_Description of the task_: Copy each line below that has "with".

[Stored data]
┄┄┄┄┄┄┄┄┄┄

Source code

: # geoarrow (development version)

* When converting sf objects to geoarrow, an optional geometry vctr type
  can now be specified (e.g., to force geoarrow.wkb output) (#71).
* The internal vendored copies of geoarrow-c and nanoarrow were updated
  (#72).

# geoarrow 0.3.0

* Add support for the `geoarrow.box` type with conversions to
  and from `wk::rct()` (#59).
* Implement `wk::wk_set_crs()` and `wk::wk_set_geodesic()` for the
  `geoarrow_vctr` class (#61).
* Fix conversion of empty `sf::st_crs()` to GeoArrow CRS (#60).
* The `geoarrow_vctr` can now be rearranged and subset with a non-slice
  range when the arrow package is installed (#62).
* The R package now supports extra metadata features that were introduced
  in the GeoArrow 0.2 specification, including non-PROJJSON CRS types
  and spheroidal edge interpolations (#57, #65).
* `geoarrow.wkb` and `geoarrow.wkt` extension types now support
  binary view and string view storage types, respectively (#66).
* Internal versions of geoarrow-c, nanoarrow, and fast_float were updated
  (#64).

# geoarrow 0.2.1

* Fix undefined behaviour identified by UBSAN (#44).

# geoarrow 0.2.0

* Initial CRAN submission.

┄┄┄┄┄┄┄┄┄┄

_Task output_:
* Add support for the `geoarrow.box` type with conversions to
* The `geoarrow_vctr` can now be rearranged and subset with a non-slice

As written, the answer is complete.